Il s'agit ici de rappeler l'insécurité et les incertitudes qui découlent du simple démembrement de titres de sociétés entre deux personnes, physiques ou morales. Il s'agit d'un cas de figure souvent rencontré dans des sociétés familiales.

La définition de l'usufruit par l'article 578 du code civil est malaisée à mettre en oeuvre lorsque les associés doivent aborder la question des distributions de réserves ou de dividendes et ce, d'un point de vue juridique comme d'un point de vue fiscal.

La jurisprudence et les commentateurs ont eu l'occasion de se plonger régulièrement et depuis longtemps sur la question : qui a la qualité s'associé?
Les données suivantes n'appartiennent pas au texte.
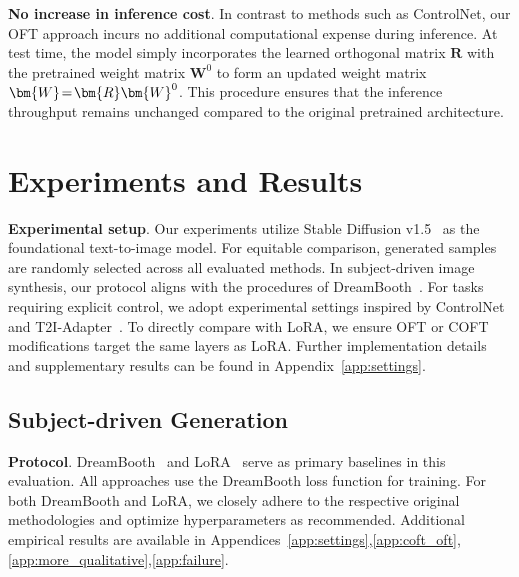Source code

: \textbf{No increase in inference cost}. In contrast to methods such as ControlNet, our OFT approach incurs no additional computational expense during inference. At test time, the model simply incorporates the learned orthogonal matrix $\bm{R}$ with the pretrained weight matrix $\bm{W}^0$ to form an updated weight matrix $\thickmuskip=2mu \medmuskip=2mu \bm{W}=\bm{R}\bm{W}^0$. This procedure ensures that the inference throughput remains unchanged compared to the original pretrained architecture.

\section{Experiments and Results}

\textbf{Experimental setup}. Our experiments utilize Stable Diffusion v1.5~\cite{rombach2022high} as the foundational text-to-image model. For equitable comparison, generated samples are randomly selected across all evaluated methods. In subject-driven image synthesis, our protocol aligns with the procedures of DreamBooth~\cite{ruiz2023dreambooth}. For tasks requiring explicit control, we adopt experimental settings inspired by ControlNet~\cite{zhang2023adding} and T2I-Adapter~\cite{mou2023t2i}. To directly compare with LoRA, we ensure OFT or COFT modifications target the same layers as LoRA. Further implementation details and supplementary results can be found in Appendix~\ref{app:settings}.

\subsection{Subject-driven Generation}

\textbf{Protocol}. DreamBooth~\cite{ruiz2023dreambooth} and LoRA~\cite{hulora2022} serve as primary baselines in this evaluation. All approaches use the DreamBooth loss function for training. For both DreamBooth and LoRA, we closely adhere to the respective original methodologies and optimize hyperparameters as recommended. Additional empirical results are available in Appendices~\ref{app:settings},\ref{app:coft_oft},\ref{app:more_qualitative},\ref{app:failure}.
La distribution de réserves à l'usufruitier n'est elle pas une donation? etc...

La question est encore plus délicate en cas de dissolution de la société : sur quoi portent ou ne portent pas les droits de l'usufruitier?

Bien évidemment, les statuts des sociétés sont généralement bien silencieux à ce sujet ou trop imprécis et des conventions de démembrement peuvent avoir été rédigées entre usufruitiers et nu propriétaires pour aménager leurs droits réciproques.

La rédaction d'une convention de démembrement est un art délicat, réservé aux spécialistes de la nuance !...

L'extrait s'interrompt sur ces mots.